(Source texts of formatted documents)
++++

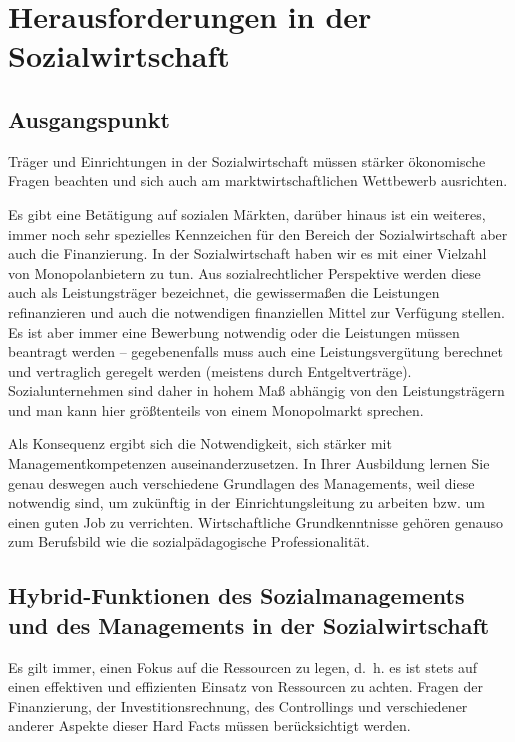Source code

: \documentclass[
  letterpaper,
]{book}
\begin{document}
\chapter{Herausforderungen in der
Sozialwirtschaft}\label{herausforderungen-sozialwirtschaft}

\section{Ausgangspunkt}\label{sozialwirtschaft-ausgangspunkt}

Träger und Einrichtungen in der Sozialwirtschaft müssen stärker
ökonomische Fragen beachten und sich auch am marktwirtschaftlichen
Wettbewerb ausrichten.

Es gibt eine Betätigung auf sozialen Märkten, darüber hinaus ist ein
weiteres, immer noch sehr spezielles Kennzeichen für den Bereich der
Sozialwirtschaft aber auch die Finanzierung. In der Sozialwirtschaft
haben wir es mit einer Vielzahl von Monopolanbietern zu tun. Aus
sozialrechtlicher Perspektive werden diese auch als Leistungsträger
bezeichnet, die gewissermaßen die Leistungen refinanzieren und auch die
notwendigen finanziellen Mittel zur Verfügung stellen. Es ist aber immer
eine Bewerbung notwendig oder die Leistungen müssen beantragt werden --
gegebenenfalls muss auch eine Leistungsvergütung berechnet und
vertraglich geregelt werden (meistens durch Entgeltverträge).
Sozialunternehmen sind daher in hohem Maß abhängig von den
Leistungsträgern und man kann hier größtenteils von einem Monopolmarkt
sprechen.

Als Konsequenz ergibt sich die Notwendigkeit, sich stärker mit
Managementkompetenzen auseinanderzusetzen. In Ihrer Ausbildung lernen
Sie genau deswegen auch verschiedene Grundlagen des Managements, weil
diese notwendig sind, um zukünftig in der Einrichtungsleitung zu
arbeiten bzw. um einen guten Job zu verrichten. Wirtschaftliche
Grundkenntnisse gehören genauso zum Berufsbild wie die
sozialpädagogische Professionalität.

\section{Hybrid-Funktionen des Sozialmanagements und des Managements in
der Sozialwirtschaft}\label{sozialwirtschat-hybriditaet}

Es gilt immer, einen Fokus auf die Ressourcen zu legen, d.~h. es ist
stets auf einen effektiven und effizienten Einsatz von Ressourcen zu
achten. Fragen der Finanzierung, der Investitionsrechnung, des
Controllings und verschiedener anderer Aspekte dieser Hard Facts müssen
berücksichtigt werden.
\end{document}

++++

→ **TRY IT**
In the entries above, restate word for word the lines between the one holding "bezeichnet, die gewissermaßen" and the one holding "gegebenenfalls muss auch", inclusive, and nothing besides.

→ **REPLY TO THE EXERCISE**
bezeichnet, die gewissermaßen die Leistungen refinanzieren und auch die
notwendigen finanziellen Mittel zur Verfügung stellen. Es ist aber immer
eine Bewerbung notwendig oder die Leistungen müssen beantragt werden --
gegebenenfalls muss auch eine Leistungsvergütung berechnet und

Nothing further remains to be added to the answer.